» **Exercise details**
Identify all lines below that hold "implies" and collect them.

[Saved entries]
++++++
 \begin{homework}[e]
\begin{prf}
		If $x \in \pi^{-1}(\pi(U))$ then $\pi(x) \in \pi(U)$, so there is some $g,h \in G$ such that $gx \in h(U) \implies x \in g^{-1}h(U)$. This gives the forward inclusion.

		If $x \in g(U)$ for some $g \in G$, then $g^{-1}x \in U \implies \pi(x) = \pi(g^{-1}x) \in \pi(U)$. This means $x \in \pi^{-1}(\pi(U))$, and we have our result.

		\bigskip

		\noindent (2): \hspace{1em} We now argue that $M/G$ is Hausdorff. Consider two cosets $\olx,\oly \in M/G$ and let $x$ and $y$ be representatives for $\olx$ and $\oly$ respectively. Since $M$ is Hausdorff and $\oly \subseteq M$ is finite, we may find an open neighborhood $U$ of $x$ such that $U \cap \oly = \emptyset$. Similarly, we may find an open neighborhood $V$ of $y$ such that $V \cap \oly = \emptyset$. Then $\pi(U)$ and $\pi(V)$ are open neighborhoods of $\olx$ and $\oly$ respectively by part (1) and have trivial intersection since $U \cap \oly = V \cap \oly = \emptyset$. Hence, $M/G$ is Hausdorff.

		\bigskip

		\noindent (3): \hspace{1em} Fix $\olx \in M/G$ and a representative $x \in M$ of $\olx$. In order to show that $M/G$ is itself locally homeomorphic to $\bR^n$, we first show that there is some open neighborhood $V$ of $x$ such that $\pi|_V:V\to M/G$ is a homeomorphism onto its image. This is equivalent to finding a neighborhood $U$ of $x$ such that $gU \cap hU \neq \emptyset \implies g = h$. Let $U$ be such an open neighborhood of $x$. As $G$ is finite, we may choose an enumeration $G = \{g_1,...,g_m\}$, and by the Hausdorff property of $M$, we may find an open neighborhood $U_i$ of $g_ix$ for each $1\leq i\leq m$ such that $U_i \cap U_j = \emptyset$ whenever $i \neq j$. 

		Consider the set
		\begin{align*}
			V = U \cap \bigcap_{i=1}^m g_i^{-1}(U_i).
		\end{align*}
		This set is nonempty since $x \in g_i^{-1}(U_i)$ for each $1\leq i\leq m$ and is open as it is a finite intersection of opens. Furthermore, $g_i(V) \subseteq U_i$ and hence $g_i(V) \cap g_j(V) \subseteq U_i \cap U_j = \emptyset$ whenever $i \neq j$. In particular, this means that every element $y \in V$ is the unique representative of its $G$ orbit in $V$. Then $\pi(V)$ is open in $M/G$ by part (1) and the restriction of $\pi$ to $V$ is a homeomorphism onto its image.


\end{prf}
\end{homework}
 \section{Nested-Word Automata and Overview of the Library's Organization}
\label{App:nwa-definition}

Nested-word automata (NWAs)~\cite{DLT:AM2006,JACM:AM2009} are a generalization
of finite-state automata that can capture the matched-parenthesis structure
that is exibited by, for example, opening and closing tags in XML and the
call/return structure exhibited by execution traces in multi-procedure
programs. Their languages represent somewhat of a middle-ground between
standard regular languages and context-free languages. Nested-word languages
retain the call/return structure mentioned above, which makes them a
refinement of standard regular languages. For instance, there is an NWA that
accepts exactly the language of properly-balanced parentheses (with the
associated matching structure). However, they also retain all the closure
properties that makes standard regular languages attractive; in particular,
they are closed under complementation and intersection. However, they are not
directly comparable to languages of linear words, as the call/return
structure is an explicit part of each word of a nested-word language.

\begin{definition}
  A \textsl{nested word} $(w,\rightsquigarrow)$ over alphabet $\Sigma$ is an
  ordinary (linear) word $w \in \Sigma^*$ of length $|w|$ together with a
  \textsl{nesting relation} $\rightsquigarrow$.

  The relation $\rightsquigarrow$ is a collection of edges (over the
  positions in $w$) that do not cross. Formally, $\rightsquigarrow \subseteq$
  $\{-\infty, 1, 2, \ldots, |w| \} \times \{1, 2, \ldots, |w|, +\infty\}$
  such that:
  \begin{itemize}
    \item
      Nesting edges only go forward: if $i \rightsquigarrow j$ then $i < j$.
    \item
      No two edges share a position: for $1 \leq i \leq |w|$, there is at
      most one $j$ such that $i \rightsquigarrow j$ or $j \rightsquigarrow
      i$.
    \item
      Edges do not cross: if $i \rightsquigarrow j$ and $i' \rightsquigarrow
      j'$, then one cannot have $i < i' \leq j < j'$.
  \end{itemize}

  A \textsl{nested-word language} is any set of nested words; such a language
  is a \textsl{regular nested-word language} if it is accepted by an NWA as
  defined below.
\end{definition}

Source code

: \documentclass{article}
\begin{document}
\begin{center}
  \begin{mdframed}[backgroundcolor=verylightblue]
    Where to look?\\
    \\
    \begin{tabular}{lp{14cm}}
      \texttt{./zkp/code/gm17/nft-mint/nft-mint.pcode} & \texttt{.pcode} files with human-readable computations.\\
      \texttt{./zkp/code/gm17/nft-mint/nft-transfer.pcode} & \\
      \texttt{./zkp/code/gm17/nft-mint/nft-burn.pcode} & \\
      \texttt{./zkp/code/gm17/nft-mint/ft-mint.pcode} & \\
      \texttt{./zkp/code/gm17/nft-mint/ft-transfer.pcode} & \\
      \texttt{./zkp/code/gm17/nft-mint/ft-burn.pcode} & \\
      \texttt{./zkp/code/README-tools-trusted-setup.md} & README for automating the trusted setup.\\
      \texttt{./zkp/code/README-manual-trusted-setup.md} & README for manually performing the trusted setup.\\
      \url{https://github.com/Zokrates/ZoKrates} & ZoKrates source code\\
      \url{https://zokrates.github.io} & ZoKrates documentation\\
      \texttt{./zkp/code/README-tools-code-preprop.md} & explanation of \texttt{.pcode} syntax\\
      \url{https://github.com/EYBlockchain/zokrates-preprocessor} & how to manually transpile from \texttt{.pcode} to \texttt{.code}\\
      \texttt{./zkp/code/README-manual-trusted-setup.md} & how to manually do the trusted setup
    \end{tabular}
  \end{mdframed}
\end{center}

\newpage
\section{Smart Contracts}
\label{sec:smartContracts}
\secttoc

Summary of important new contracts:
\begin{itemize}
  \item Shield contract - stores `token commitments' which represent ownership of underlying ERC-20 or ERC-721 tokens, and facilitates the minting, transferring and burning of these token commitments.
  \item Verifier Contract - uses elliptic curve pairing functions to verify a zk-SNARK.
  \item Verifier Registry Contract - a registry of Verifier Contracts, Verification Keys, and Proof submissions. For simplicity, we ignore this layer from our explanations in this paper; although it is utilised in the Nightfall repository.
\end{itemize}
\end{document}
++++++
» **Task solution**
		If $x \in \pi^{-1}(\pi(U))$ then $\pi(x) \in \pi(U)$, so there is some $g,h \in G$ such that $gx \in h(U) \implies x \in g^{-1}h(U)$. This gives the forward inclusion.
		If $x \in g(U)$ for some $g \in G$, then $g^{-1}x \in U \implies \pi(x) = \pi(g^{-1}x) \in \pi(U)$. This means $x \in \pi^{-1}(\pi(U))$, and we have our result.
		\noindent (3): \hspace{1em} Fix $\olx \in M/G$ and a representative $x \in M$ of $\olx$. In order to show that $M/G$ is itself locally homeomorphic to $\bR^n$, we first show that there is some open neighborhood $V$ of $x$ such that $\pi|_V:V\to M/G$ is a homeomorphism onto its image. This is equivalent to finding a neighborhood $U$ of $x$ such that $gU \cap hU \neq \emptyset \implies g = h$. Let $U$ be such an open neighborhood of $x$. As $G$ is finite, we may choose an enumeration $G = \{g_1,...,g_m\}$, and by the Hausdorff property of $M$, we may find an open neighborhood $U_i$ of $g_ix$ for each $1\leq i\leq m$ such that $U_i \cap U_j = \emptyset$ whenever $i \neq j$. 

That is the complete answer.